African American Scholars And Educators Convene In Spartanburg For College Language Association Annual Convention

March 16, 2011 at 2:53 pm


Spartanburg, S.C.
– Nearly 250 African American scholars and educators will convene in Spartanburg when the University of South Carolina Upstate hosts the annual convention of the College Language Association (CLA) April 6-9. The theme for 2011 convention is “Narrativity and Musicality: A Confluence of Language, Literature, and Culture.”

Dr. Warren Carson is associate vice-chancellor for academic affairs and chief diversity officer at USC Upstate and also serves as president of the CLA. Given the theme of this year’s convention, Carson sees Spartanburg as a natural fit for the host site.

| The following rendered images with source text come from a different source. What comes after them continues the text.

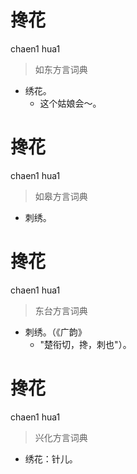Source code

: # 搀花
chaen1 hua1
> 如东方言词典
- 绣花。
  - 这个姑娘会～。

# 搀花
chaen1 hua1
> 如皋方言词典
- 刺绣。

# 搀花
chaen1 hua1
> 东台方言词典
- 刺绣。（《广韵》
  - "楚衔切，搀，刺也"）。

# 搀花
chaen1 hua1
> 兴化方言词典
- 绣花：针儿。
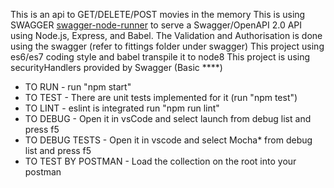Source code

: This is an api to GET/DELETE/POST movies in the memory
This is using SWAGGER [swagger-node-runner](https://github.com/theganyo/swagger-node-runner) to serve a Swagger/OpenAPI 2.0
API using Node.js, Express, and Babel.
The Validation and Authorisation is done using the swagger (refer to fittings folder under swagger)
This project using es6/es7 coding style and babel transpile it to node8
This project is using securityHandlers provided by Swagger (Basic ****)


* TO RUN - run "npm start"
* TO TEST - There are unit tests implemented for it (run "npm test")
* TO LINT - eslint is integrated run "npm run lint"
* TO DEBUG - Open it in vsCode and select launch from debug list and press f5
* TO DEBUG TESTS - Open it in vscode and select Mocha* from debug list and press f5
* TO TEST BY POSTMAN - Load the collection on the root into your postman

“With the Spartanburg Music Trail, many are now learning of the rich musical history of Spartanburg, but many perhaps do not know of the role that Spartanburg has played in the literary production of African Americans,” said Carson. “Black writers like Jean Toomer and Charles W. Chesnutt both had a presence in Spartanburg, and Charles Johnson set his novel Oxherding Tale partially in Spartanburg. There is so much more for us to explore and uncover.”

USC Upstate will welcome members of the CLA with a campus reception on Thursday, April 7 from 6:00 to 8:00 p.m. in the Campus Life Center Ballroom. The annual banquet will be held on Friday, April 8 at 7:30 p.m. at the Spartanburg Marriott at Renaissance Park, where poet and playwright Cornelius Eady will be the keynote speaker.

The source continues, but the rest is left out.